Assignment — Please state how many lines of the data contain "frozen". The number by itself is enough.

Task data —
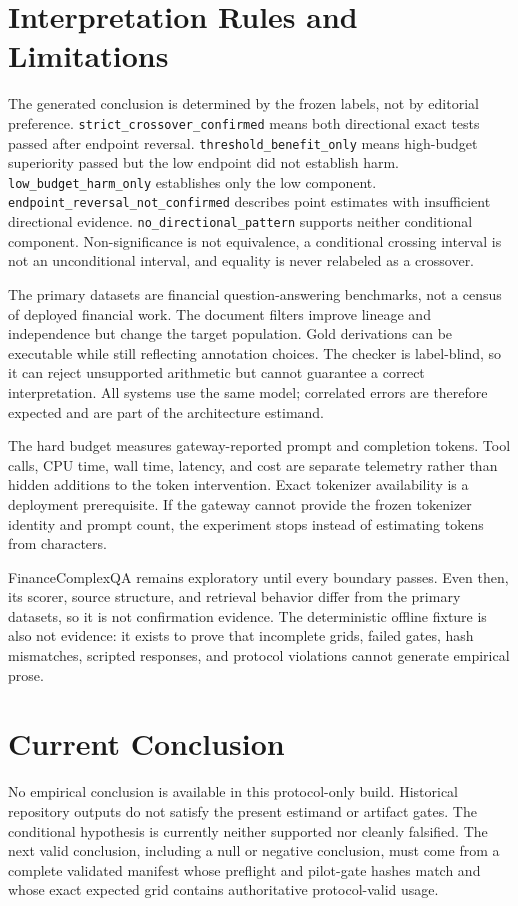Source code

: \section{Interpretation Rules and Limitations}

The generated conclusion is determined by the frozen labels, not by editorial
preference. \nolinkurl{strict_crossover_confirmed} means both directional exact
tests passed after endpoint reversal. \nolinkurl{threshold_benefit_only} means
high-budget superiority passed but the low endpoint did not establish harm.
\nolinkurl{low_budget_harm_only} establishes only the low component.
\nolinkurl{endpoint_reversal_not_confirmed} describes point estimates with
insufficient directional evidence. \nolinkurl{no_directional_pattern} supports
neither conditional component. Non-significance is not equivalence, a
conditional crossing interval is not an unconditional interval, and equality
is never relabeled as a crossover.

The primary datasets are financial question-answering benchmarks, not a census
of deployed financial work. The document filters improve lineage and
independence but change the target population. Gold derivations can be
executable while still reflecting annotation choices. The checker is
label-blind, so it can reject unsupported arithmetic but cannot guarantee a
correct interpretation. All systems use the same model; correlated errors are
therefore expected and are part of the architecture estimand.

The hard budget measures gateway-reported prompt and completion tokens. Tool
calls, CPU time, wall time, latency, and cost are separate telemetry rather than
hidden additions to the token intervention. Exact tokenizer availability is a
deployment prerequisite. If the gateway cannot provide the frozen tokenizer
identity and prompt count, the experiment stops instead of estimating tokens
from characters.

FinanceComplexQA remains exploratory until every boundary passes. Even then,
its scorer, source structure, and retrieval behavior differ from the primary
datasets, so it is not confirmation evidence. The deterministic offline fixture
is also not evidence: it exists to prove that incomplete grids, failed gates,
hash mismatches, scripted responses, and protocol violations cannot generate
empirical prose.

\section{Current Conclusion}

No empirical conclusion is available in this protocol-only build. Historical
repository outputs do not satisfy the present estimand or artifact gates. The
conditional hypothesis is currently neither supported nor cleanly falsified.
The next valid conclusion, including a null or negative conclusion, must come
from a complete validated manifest whose preflight and pilot-gate hashes match
and whose exact expected grid contains authoritative protocol-valid usage.
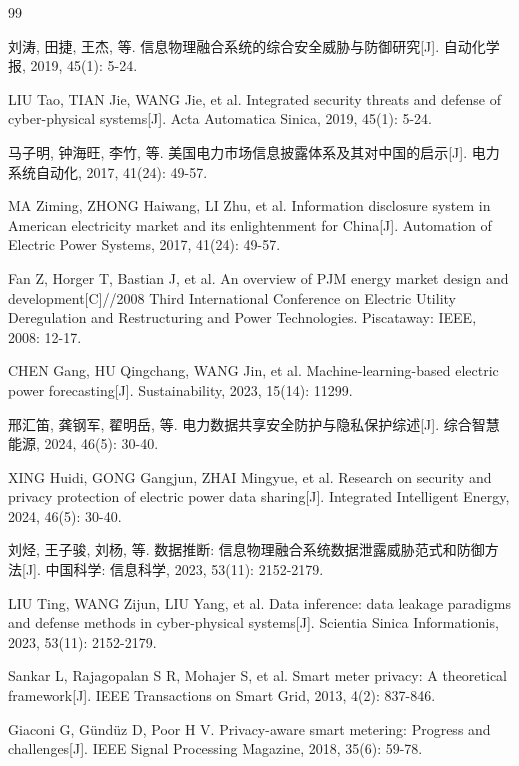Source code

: \documentclass[UTF8,zihao=5,twoside]{ctexart}
\numberwithin{equation}{section}
\begin{document}
\balance
\begin{thebibliography}{99}
\small
\setlength{\itemsep}{0pt}
\setlength{\parsep}{0pt}
\setlength{\parskip}{0pt}

刘涛, 田捷, 王杰, 等. 信息物理融合系统的综合安全威胁与防御研究[J]. 自动化学报, 2019, 45(1): 5-24.

LIU Tao, TIAN Jie, WANG Jie, et al. Integrated security threats and defense of cyber-physical systems[J]. Acta Automatica Sinica, 2019, 45(1): 5-24.

马子明, 钟海旺, 李竹, 等. 美国电力市场信息披露体系及其对中国的启示[J]. 电力系统自动化, 2017, 41(24): 49-57.

MA Ziming, ZHONG Haiwang, LI Zhu, et al. Information disclosure system in American electricity market and its enlightenment for China[J]. Automation of Electric Power Systems, 2017, 41(24): 49-57.

Fan Z, Horger T, Bastian J, et al. An overview of PJM energy market design and development[C]//2008 Third International Conference on Electric Utility Deregulation and Restructuring and Power Technologies. Piscataway: IEEE, 2008: 12-17.

CHEN Gang, HU Qingchang, WANG Jin, et al. Machine-learning-based electric power forecasting[J]. Sustainability, 2023, 15(14): 11299.

邢汇笛, 龚钢军, 翟明岳, 等. 电力数据共享安全防护与隐私保护综述[J]. 综合智慧能源, 2024, 46(5): 30-40.

XING Huidi, GONG Gangjun, ZHAI Mingyue, et al. Research on security and privacy protection of electric power data sharing[J]. Integrated Intelligent Energy, 2024, 46(5): 30-40.

刘烃, 王子骏, 刘杨, 等. 数据推断: 信息物理融合系统数据泄露威胁范式和防御方法[J]. 中国科学: 信息科学, 2023, 53(11): 2152-2179.

LIU Ting, WANG Zijun, LIU Yang, et al. Data inference: data leakage paradigms and defense methods in cyber-physical systems[J]. Scientia Sinica Informationis, 2023, 53(11): 2152-2179.

Sankar L, Rajagopalan S R, Mohajer S, et al. Smart meter privacy: A theoretical framework[J]. IEEE Transactions on Smart Grid, 2013, 4(2): 837-846.

Giaconi G, Gündüz D, Poor H V. Privacy-aware smart metering: Progress and challenges[J]. IEEE Signal Processing Magazine, 2018, 35(6): 59-78.


\end{thebibliography}
\end{document}
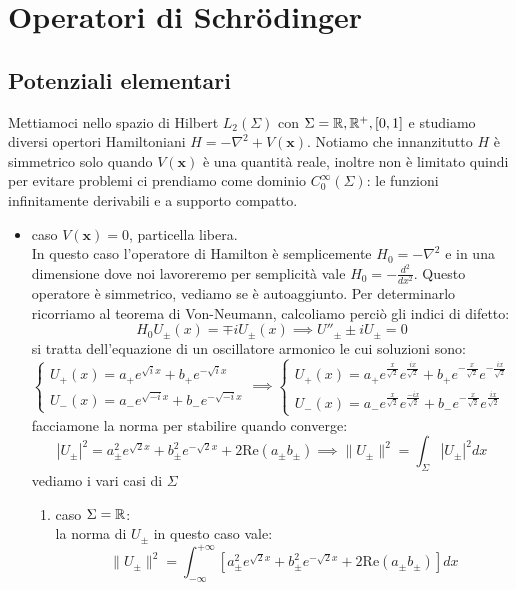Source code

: \section{Operatori di Schr{\"o}dinger}
\subsection{Potenziali elementari}
Mettiamoci nello spazio di Hilbert $L_2(\Sigma)$ con $\Sigma=\mathbb{R},\mathbb{R}^+,[0,1]$ e studiamo diversi opertori Hamiltoniani $H = -\nabla^2 + V(\mathbf{x})$. Notiamo che innanzitutto $H$ è simmetrico solo quando $V(\mathbf{x})$ è una quantità reale, inoltre non è limitato quindi per evitare problemi ci prendiamo come dominio $C_0^\infty(\Sigma)$: le funzioni infinitamente derivabili e a supporto compatto. 
\begin{itemize}
\item caso $V(\mathbf{x}) = 0$, particella libera.\\
\newline In questo caso l'operatore di Hamilton è semplicemente $H_0 = -\nabla^2$ e in una dimensione dove noi lavoreremo per semplicità vale $H_0 = -\frac{d^2}{dx^2}$. Questo operatore è simmetrico, vediamo se è autoaggiunto. Per determinarlo ricorriamo al teorema di Von-Neumann, calcoliamo perciò gli indici di difetto:
\[H_0U_\pm(x) = \mp iU_\pm(x) \implies U''_\pm \pm iU_\pm = 0 \]
si tratta dell'equazione di un oscillatore armonico le cui soluzioni sono:
\[\begin{cases}
U_+(x) = a_+e^{\sqrt{i}x} + b_+e^{-\sqrt{i}x} \\
U_-(x) = a_-e^{\sqrt{-i}x} + b_-e^{-\sqrt{-i}x} 
\end{cases} 
\implies
\begin{cases}
U_+(x) = a_+e^{\frac{x}{\sqrt{2}}}e^{\frac{ix}{\sqrt{2}}} + b_+e^{-\frac{x}{\sqrt{2}}}e^{-\frac{ix}{\sqrt{2}}} \\
U_-(x) = a_-e^{\frac{x}{\sqrt{2}}}e^{\frac{-ix}{\sqrt{2}}} + b_-e^{-\frac{x}{\sqrt{2}}}e^{\frac{ix}{\sqrt{2}}} 
\end{cases}
\]
facciamone la norma per stabilire quando converge:
\[|U_\pm|^2 = a_\pm^2e^{\sqrt{2}x} + b_\pm^2e^{-\sqrt{2}x} + 2\text{Re}(a_\pm b_\pm) \implies \|U_\pm\|^2 = \int_\Sigma|U_\pm|^2dx\]
vediamo i vari casi  di $\Sigma$
\begin{enumerate}
\item caso $\Sigma = \mathbb{R}$:\\
la norma di $U_\pm$ in questo caso vale:
\[ \|U_\pm\|^2 = \int_{-\infty}^{+\infty}[a_\pm^2e^{\sqrt{2}x} + b_\pm^2e^{-\sqrt{2}x} + 2\text{Re}(a_\pm b_\pm)]dx\]

\end{enumerate}
\end{itemize}
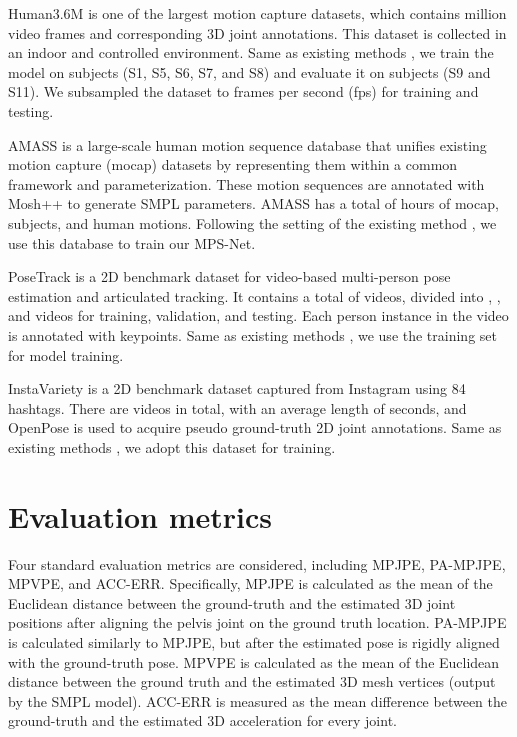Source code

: \documentclass[10pt,twocolumn,letterpaper]{article}
\begin{document}
\vspace{5pt} Human3.6M \cite{h36m_pami} is one of the largest motion capture datasets, which contains  million video frames and corresponding 3D joint annotations. This dataset is collected in an indoor and controlled environment. Same as existing methods \cite{Kocabas2020VIBEVI,choi2020beyond}, we train the model on  subjects (\ie S1, S5, S6, S7, and S8) and evaluate it on  subjects (\ie S9 and S11). We subsampled the dataset to  frames per second (fps) for training and testing.

\vspace{5pt} AMASS \cite{Mahmood2019AMASSAO} is a large-scale human motion sequence database that unifies  existing motion capture (mocap) datasets by representing them within a common framework and parameterization. These motion sequences are annotated with Mosh++ to generate SMPL parameters. AMASS has a total of  hours of mocap,  subjects, and  human motions. Following the setting of the existing method \cite{Kocabas2020VIBEVI}, we use this database to train our MPS-Net.

\vspace{5pt} PoseTrack \cite{Andriluka_2018_CVPR} is a 2D benchmark dataset for video-based multi-person pose estimation and articulated tracking. It contains a total of  videos, divided into , , and  videos for training, validation, and testing. Each person instance in the video is annotated with  keypoints. Same as existing methods \cite{Kocabas2020VIBEVI,choi2020beyond}, we use the training set for model training.

\vspace{5pt} InstaVariety \cite{Kanazawa2019Learning3H} is a 2D benchmark dataset captured from Instagram using 84 hashtags. There are  videos in total, with an average length of  seconds, and OpenPose \cite{Cao2017RealtimeM2} is used to acquire pseudo ground-truth 2D joint annotations. Same as existing methods \cite{Kocabas2020VIBEVI,choi2020beyond}, we adopt this dataset for training.

\section{Evaluation metrics}

Four standard evaluation metrics \cite{Kocabas2020VIBEVI,choi2020beyond,Luo_2020_ACCV} are considered, including MPJPE, PA-MPJPE, MPVPE, and ACC-ERR. Specifically, MPJPE is calculated as the mean of the Euclidean distance between the ground-truth and the estimated 3D joint positions after aligning the pelvis joint on the ground truth location. PA-MPJPE is calculated similarly to MPJPE, but after the estimated pose is rigidly aligned with the ground-truth pose. MPVPE is calculated as the mean of the Euclidean distance between the ground truth and the estimated 3D mesh vertices (output by the SMPL model). ACC-ERR is measured as the mean difference between the ground-truth and the estimated 3D acceleration for every joint.
\end{document}
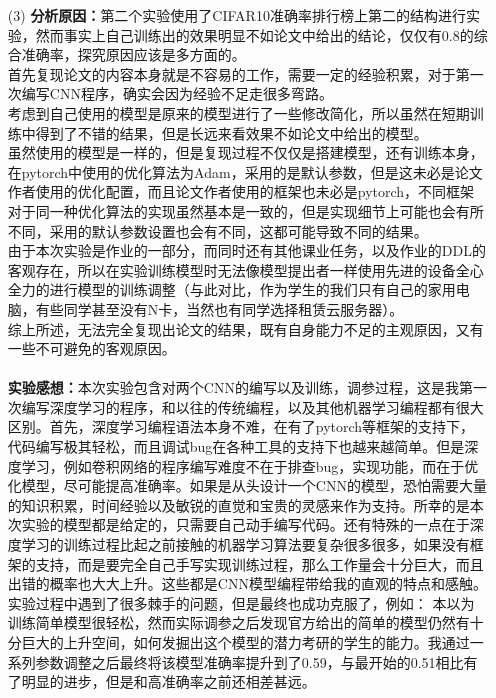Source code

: \documentclass[a4paper,UTF8]{article}
\numberwithin{equation}{section}
\begin{document}
\begin{enumerate}
\item [(3)]
\textbf{分析原因：}第二个实验使用了CIFAR10准确率排行榜上第二的结构进行实验，然而事实上自己训练出的效果明显不如论文中给出的结论，仅仅有$0.8$的综合准确率，探究原因应该是多方面的。\\
首先复现论文的内容本身就是不容易的工作，需要一定的经验积累，对于第一次编写CNN程序，确实会因为经验不足走很多弯路。\\
考虑到自己使用的模型是原来的模型进行了一些修改简化，所以虽然在短期训练中得到了不错的结果，但是长远来看效果不如论文中给出的模型。\\
虽然使用的模型是一样的，但是复现过程不仅仅是搭建模型，还有训练本身，在pytorch中使用的优化算法为Adam，采用的是默认参数，但是这未必是论文作者使用的优化配置，而且论文作者使用的框架也未必是pytorch，不同框架对于同一种优化算法的实现虽然基本是一致的，但是实现细节上可能也会有所不同，采用的默认参数设置也会有不同，这都可能导致不同的结果。\\
由于本次实验是作业的一部分，而同时还有其他课业任务，以及作业的DDL的客观存在，所以在实验训练模型时无法像模型提出者一样使用先进的设备全心全力的进行模型的训练调整（与此对比，作为学生的我们只有自己的家用电脑，有些同学甚至没有N卡，当然也有同学选择租赁云服务器）。\\
综上所述，无法完全复现出论文的结果，既有自身能力不足的主观原因，又有一些不可避免的客观原因。\\\\
\textbf{实验感想：}本次实验包含对两个CNN的编写以及训练，调参过程，这是我第一次编写深度学习的程序，和以往的传统编程，以及其他机器学习编程都有很大区别。首先，深度学习编程语法本身不难，在有了pytorch等框架的支持下，代码编写极其轻松，而且调试bug在各种工具的支持下也越来越简单。但是深度学习，例如卷积网络的程序编写难度不在于排查bug，实现功能，而在于优化模型，尽可能提高准确率。如果是从头设计一个CNN的模型，恐怕需要大量的知识积累，时间经验以及敏锐的直觉和宝贵的灵感来作为支持。所幸的是本次实验的模型都是给定的，只需要自己动手编写代码。还有特殊的一点在于深度学习的训练过程比起之前接触的机器学习算法要复杂很多很多，如果没有框架的支持，而是要完全自己手写实现训练过程，那么工作量会十分巨大，而且出错的概率也大大上升。这些都是CNN模型编程带给我的直观的特点和感触。\\
实验过程中遇到了很多棘手的问题，但是最终也成功克服了，例如：
本以为训练简单模型很轻松，然而实际调参之后发现官方给出的简单的模型仍然有十分巨大的上升空间，如何发掘出这个模型的潜力考研的学生的能力。我通过一系列参数调整之后最终将该模型准确率提升到了0.59，与最开始的0.51相比有了明显的进步，但是和高准确率之前还相差甚远。\\

\end{enumerate}
\end{document}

Reply — 2